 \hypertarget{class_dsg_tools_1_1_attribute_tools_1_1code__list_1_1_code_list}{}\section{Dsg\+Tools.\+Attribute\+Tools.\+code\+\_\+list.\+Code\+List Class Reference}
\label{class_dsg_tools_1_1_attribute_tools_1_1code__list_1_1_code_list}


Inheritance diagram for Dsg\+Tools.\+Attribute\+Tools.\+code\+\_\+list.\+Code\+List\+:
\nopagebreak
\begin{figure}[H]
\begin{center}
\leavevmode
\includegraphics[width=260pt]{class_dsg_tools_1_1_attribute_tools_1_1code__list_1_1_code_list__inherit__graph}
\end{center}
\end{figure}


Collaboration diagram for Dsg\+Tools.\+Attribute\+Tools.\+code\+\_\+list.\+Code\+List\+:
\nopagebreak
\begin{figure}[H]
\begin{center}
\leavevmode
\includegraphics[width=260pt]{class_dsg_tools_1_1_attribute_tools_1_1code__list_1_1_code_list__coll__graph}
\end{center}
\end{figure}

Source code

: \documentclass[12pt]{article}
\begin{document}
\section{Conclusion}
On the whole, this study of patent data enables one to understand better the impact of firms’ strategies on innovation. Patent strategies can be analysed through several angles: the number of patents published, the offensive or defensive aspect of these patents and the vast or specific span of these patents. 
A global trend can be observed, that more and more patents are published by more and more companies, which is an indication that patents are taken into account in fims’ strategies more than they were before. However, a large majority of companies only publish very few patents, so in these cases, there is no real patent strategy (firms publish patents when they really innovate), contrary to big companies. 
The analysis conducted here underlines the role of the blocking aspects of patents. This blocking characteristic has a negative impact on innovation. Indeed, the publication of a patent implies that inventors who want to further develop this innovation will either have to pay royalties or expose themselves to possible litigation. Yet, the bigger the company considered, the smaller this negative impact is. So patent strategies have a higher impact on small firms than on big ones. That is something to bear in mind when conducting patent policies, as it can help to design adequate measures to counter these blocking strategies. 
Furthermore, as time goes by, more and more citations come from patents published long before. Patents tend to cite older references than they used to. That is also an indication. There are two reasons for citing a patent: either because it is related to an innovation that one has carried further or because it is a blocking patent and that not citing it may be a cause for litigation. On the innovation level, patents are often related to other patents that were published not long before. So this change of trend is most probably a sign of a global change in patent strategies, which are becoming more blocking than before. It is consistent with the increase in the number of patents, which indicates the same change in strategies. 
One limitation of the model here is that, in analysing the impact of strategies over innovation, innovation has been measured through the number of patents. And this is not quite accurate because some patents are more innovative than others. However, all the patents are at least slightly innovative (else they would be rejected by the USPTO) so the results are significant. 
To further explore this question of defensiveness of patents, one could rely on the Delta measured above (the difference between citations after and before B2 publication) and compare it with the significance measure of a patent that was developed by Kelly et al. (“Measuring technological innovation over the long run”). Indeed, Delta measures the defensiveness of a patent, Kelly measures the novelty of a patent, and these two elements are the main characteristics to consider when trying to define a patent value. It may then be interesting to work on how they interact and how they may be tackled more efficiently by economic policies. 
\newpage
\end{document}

|---|

EXERCISE: Copy the material above back out, exactly as written.

OUTPUT OF THE TASK:
 \hypertarget{class_dsg_tools_1_1_attribute_tools_1_1code__list_1_1_code_list}{}\section{Dsg\+Tools.\+Attribute\+Tools.\+code\+\_\+list.\+Code\+List Class Reference}
\label{class_dsg_tools_1_1_attribute_tools_1_1code__list_1_1_code_list}


Inheritance diagram for Dsg\+Tools.\+Attribute\+Tools.\+code\+\_\+list.\+Code\+List\+:
\nopagebreak
\begin{figure}[H]
\begin{center}
\leavevmode
\includegraphics[width=260pt]{class_dsg_tools_1_1_attribute_tools_1_1code__list_1_1_code_list__inherit__graph}
\end{center}
\end{figure}


Collaboration diagram for Dsg\+Tools.\+Attribute\+Tools.\+code\+\_\+list.\+Code\+List\+:
\nopagebreak
\begin{figure}[H]
\begin{center}
\leavevmode
\includegraphics[width=260pt]{class_dsg_tools_1_1_attribute_tools_1_1code__list_1_1_code_list__coll__graph}
\end{center}
\end{figure}

Source code

: \documentclass[12pt]{article}
\begin{document}
\section{Conclusion}
On the whole, this study of patent data enables one to understand better the impact of firms’ strategies on innovation. Patent strategies can be analysed through several angles: the number of patents published, the offensive or defensive aspect of these patents and the vast or specific span of these patents. 
A global trend can be observed, that more and more patents are published by more and more companies, which is an indication that patents are taken into account in fims’ strategies more than they were before. However, a large majority of companies only publish very few patents, so in these cases, there is no real patent strategy (firms publish patents when they really innovate), contrary to big companies. 
The analysis conducted here underlines the role of the blocking aspects of patents. This blocking characteristic has a negative impact on innovation. Indeed, the publication of a patent implies that inventors who want to further develop this innovation will either have to pay royalties or expose themselves to possible litigation. Yet, the bigger the company considered, the smaller this negative impact is. So patent strategies have a higher impact on small firms than on big ones. That is something to bear in mind when conducting patent policies, as it can help to design adequate measures to counter these blocking strategies. 
Furthermore, as time goes by, more and more citations come from patents published long before. Patents tend to cite older references than they used to. That is also an indication. There are two reasons for citing a patent: either because it is related to an innovation that one has carried further or because it is a blocking patent and that not citing it may be a cause for litigation. On the innovation level, patents are often related to other patents that were published not long before. So this change of trend is most probably a sign of a global change in patent strategies, which are becoming more blocking than before. It is consistent with the increase in the number of patents, which indicates the same change in strategies. 
One limitation of the model here is that, in analysing the impact of strategies over innovation, innovation has been measured through the number of patents. And this is not quite accurate because some patents are more innovative than others. However, all the patents are at least slightly innovative (else they would be rejected by the USPTO) so the results are significant. 
To further explore this question of defensiveness of patents, one could rely on the Delta measured above (the difference between citations after and before B2 publication) and compare it with the significance measure of a patent that was developed by Kelly et al. (“Measuring technological innovation over the long run”). Indeed, Delta measures the defensiveness of a patent, Kelly measures the novelty of a patent, and these two elements are the main characteristics to consider when trying to define a patent value. It may then be interesting to work on how they interact and how they may be tackled more efficiently by economic policies. 
\newpage
\end{document}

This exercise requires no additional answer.